In a resolve type join with hmatch_settle, rows of raw with multiple matches to ref are resolved to the highest hierarchical level that is non-conflicting among all matches (or no match if there is a conflict at the very first level). E.g.

raw:
⁠1. | United States | <NA> | Jefferson |⁠

Relevant rows from ref:
⁠1. | United States | <NA> | <NA> |⁠
⁠2. | United States | New York | Jefferson |⁠
⁠3. | United States | Pennsylvania | Jefferson |⁠

In a regular join, the single row from raw (above) will match all three rows from ref. However, in a resolve join the multiple matches will be resolved to the first row from ref, because only the first hierarchical level ("United States") is non-conflicting among all possible matches.

Note that there's a distinction between "common" values at a given hierarchical level (i.e. a single unique value in each row) and "non-conflicting" values (i.e. a single unique value or a missing value). E.g.

raw:
⁠1. | United States | New York | New York |⁠

Relevant rows from ref:
⁠1. | United States | <NA> | <NA> |⁠
⁠2. | United States | New York | <NA> |⁠
⁠3. | United States | New York | New York |⁠

In the example above, only the 1st hierarchical level ("United States") is "common" to all matches, but all hierarchical levels are "non-conflicting" (i.e. because row 2 is a hierarchical child of row 1, and row 3 a child of row 2), and so a resolve-type match will be made to the 3rd row in ref.

Examples

data(ne_raw)
data(ne_ref)

# return matches at all levels
hmatch_settle(ne_raw, ne_ref, pattern = "^adm", type = "inner")

# use a resolve join to settle for the best possible match for each row
hmatch_settle(ne_raw, ne_ref, pattern = "^adm", type = "resolve_inner")

Hierarchical matching, separately at each hierarchical level

Description

Implements hierarchical matching, separately at each hierarchical level within the data.
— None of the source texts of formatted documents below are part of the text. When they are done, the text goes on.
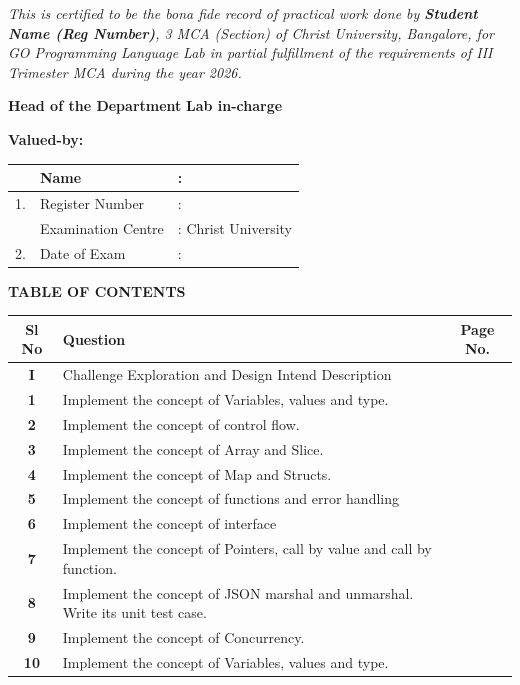 \documentclass[12pt,a4paper]{article}
\begin{document}
\vspace{1.5cm}
\begin{center}
    \begin{minipage}{0.9\textwidth}
        \large \textit{This is certified to be the bona fide record of practical work done by \textbf{Student Name (Reg Number)}, 3 MCA (Section) of Christ University, Bangalore, for GO Programming Language Lab in partial fulfillment of the requirements of III Trimester MCA during the year 2026.}
    \end{minipage}
\end{center}

\vspace{4cm}
\noindent
\textbf{Head of the Department} \hfill \textbf{Lab in-charge}

\vspace{3cm}
\noindent
\textbf{Valued-by:} \\
\begin{tabular}{|p{1cm}|p{6cm}|p{6cm}|}
\hline
 & Name & : \\ \hline
1. & Register Number & : \\ \hline
 & Examination Centre & : Christ University \\ \hline
2. & Date of Exam & : \\ \hline
\end{tabular}

\newpage
\begin{center}
    {\Huge \textbf{TABLE OF CONTENTS}}
\end{center}
\vspace{1cm}

\begin{longtable}{|c|p{10cm}|c|}
\hline
\textbf{Sl No} & \centering \textbf{Question} & \textbf{Page No.} \\ \hline
\textbf{I} & Challenge Exploration and Design Intend Description & \\ \hline
\textbf{1} & Implement the concept of Variables, values and type. & \\ \hline
\textbf{2} & Implement the concept of control flow. & \\ \hline
\textbf{3} & Implement the concept of Array and Slice. & \\ \hline
\textbf{4} & Implement the concept of Map and Structs. & \\ \hline
\textbf{5} & Implement the concept of functions and error handling & \\ \hline
\textbf{6} & Implement the concept of interface & \\ \hline
\textbf{7} & Implement the concept of Pointers, call by value and call by function. & \\ \hline
\textbf{8} & Implement the concept of JSON marshal and unmarshal. Write its unit test case. & \\ \hline
\textbf{9} & Implement the concept of Concurrency. & \\ \hline
\textbf{10} & Implement the concept of Variables, values and type. & \\ \hline
\end{longtable}
\end{document}
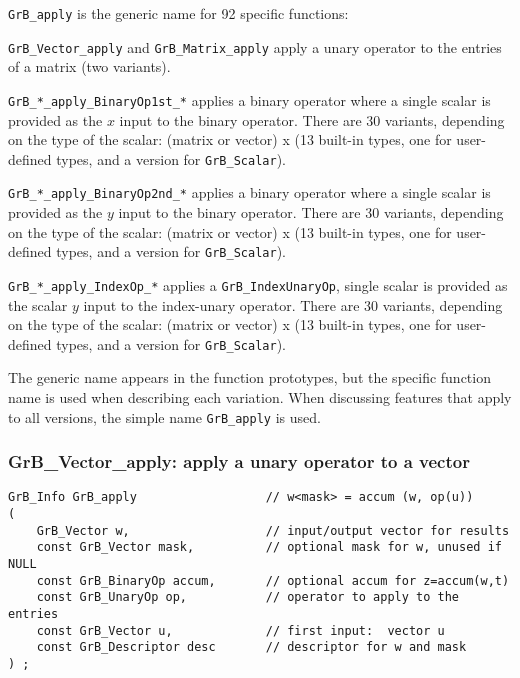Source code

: \documentclass[12pt]{article}
\newenvironment{packed_itemize}{
\begin{itemize}
  \setlength{\itemsep}{1pt}
  \setlength{\parskip}{0pt}
  \setlength{\parsep}{0pt}
}{\end{itemize}}
\begin{document}
{\verb'GrB_apply' is the generic name for 92 specific functions:

\begin{packed_itemize}
\item
\verb'GrB_Vector_apply' and \verb'GrB_Matrix_apply' apply a unary operator to
the entries of a matrix (two variants).

\item \verb'GrB_*_apply_BinaryOp1st_*' applies a binary
operator where a single scalar is provided as the $x$ input to the binary
operator.
There are 30 variants, depending on the type of the scalar: (matrix or vector)
x (13 built-in types, one for user-defined types, and a version for
\verb'GrB_Scalar').

\item \verb'GrB_*_apply_BinaryOp2nd_*' applies a binary operator where a
single scalar is provided as the $y$ input to the binary operator.
There are 30 variants, depending on the type of the scalar: (matrix or vector)
x (13 built-in types, one for user-defined types, and a version for
\verb'GrB_Scalar').

\item \verb'GrB_*_apply_IndexOp_*' applies a \verb'GrB_IndexUnaryOp',
single scalar is provided as the scalar $y$ input to the index-unary operator.
There are 30 variants, depending on the type of the scalar: (matrix or vector)
x (13 built-in types, one for user-defined types, and a version for
\verb'GrB_Scalar').

\end{packed_itemize}

The generic
name appears in the function prototypes, but the specific function name is used
when describing each variation.  When discussing features that apply to all
versions, the simple name \verb'GrB_apply' is used.

\newpage
\subsubsection{{\sf GrB\_Vector\_apply:} apply a unary operator to a vector}
\label{apply_vector}

\begin{mdframed}[userdefinedwidth=6in]
{\footnotesize
\begin{verbatim}
GrB_Info GrB_apply                  // w<mask> = accum (w, op(u))
(
    GrB_Vector w,                   // input/output vector for results
    const GrB_Vector mask,          // optional mask for w, unused if NULL
    const GrB_BinaryOp accum,       // optional accum for z=accum(w,t)
    const GrB_UnaryOp op,           // operator to apply to the entries
    const GrB_Vector u,             // first input:  vector u
    const GrB_Descriptor desc       // descriptor for w and mask
) ;
\end{verbatim} } \end{mdframed}

}
\end{document}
For a given level, the raw data that is matched includes every unique combination of values at and below the level of interest. E.g.

Level 1:
⁠| Canada |⁠
⁠| United States |⁠

Level 2:
⁠| Canada | Ontario |⁠
⁠| United States | New York |⁠
⁠| United States | Pennsylvania |⁠

Level 3:
⁠| Canada | Ontario | Ottawa |⁠
⁠| Canada | Ontario | Toronto |⁠
⁠| United States | New York | Bronx |⁠
⁠| United States | New York | New York |⁠
⁠| United States | Pennsylvania | Philadelphia |⁠

Usage

hmatch_split(
  raw,
  ref,
  pattern,
  pattern_ref = pattern,
  by,
  by_ref = by,
  fn = "hmatch",
  type = "left",
  allow_gaps = TRUE,
  fuzzy = FALSE,
  fuzzy_method = "osa",
  fuzzy_dist = 1L,
  dict = NULL,
  ref_prefix = "ref_",
  std_fn = string_std,
  ...,
  levels = NULL,
  always_list = FALSE,
  man,
  code_col,
  always_tokenize = FALSE,
  token_split = "_",
  exclude_freq = 3,
  exclude_nchar = 3,
  exclude_values = NULL
)

Arguments

raw

data frame containing hierarchical columns with raw data

ref

data frame containing hierarchical columns with reference data

pattern

regex pattern to match the hierarchical columns in raw

Note: hierarchical column names can be matched using either the pattern or by arguments. Or, if neither pattern or by are specified, the hierarchical columns are assumed to be all column names that are common to both raw and ref. See specifying_columns.

pattern_ref

regex pattern to match the hierarchical columns in ref. Defaults to pattern, so only need to specify if the hierarchical columns have different names in raw and ref.

by

vector giving the names of the hierarchical columns in raw

by_ref

vector giving the names of the hierarchical columns in ref. Defaults to by, so only need to specify if the hierarchical columns have different names in raw and ref.

fn

which function to use for matching. Current options are hmatch, hmatch_permute, hmatch_tokens, hmatch_settle, or hmatch_composite. Defaults to "hmatch".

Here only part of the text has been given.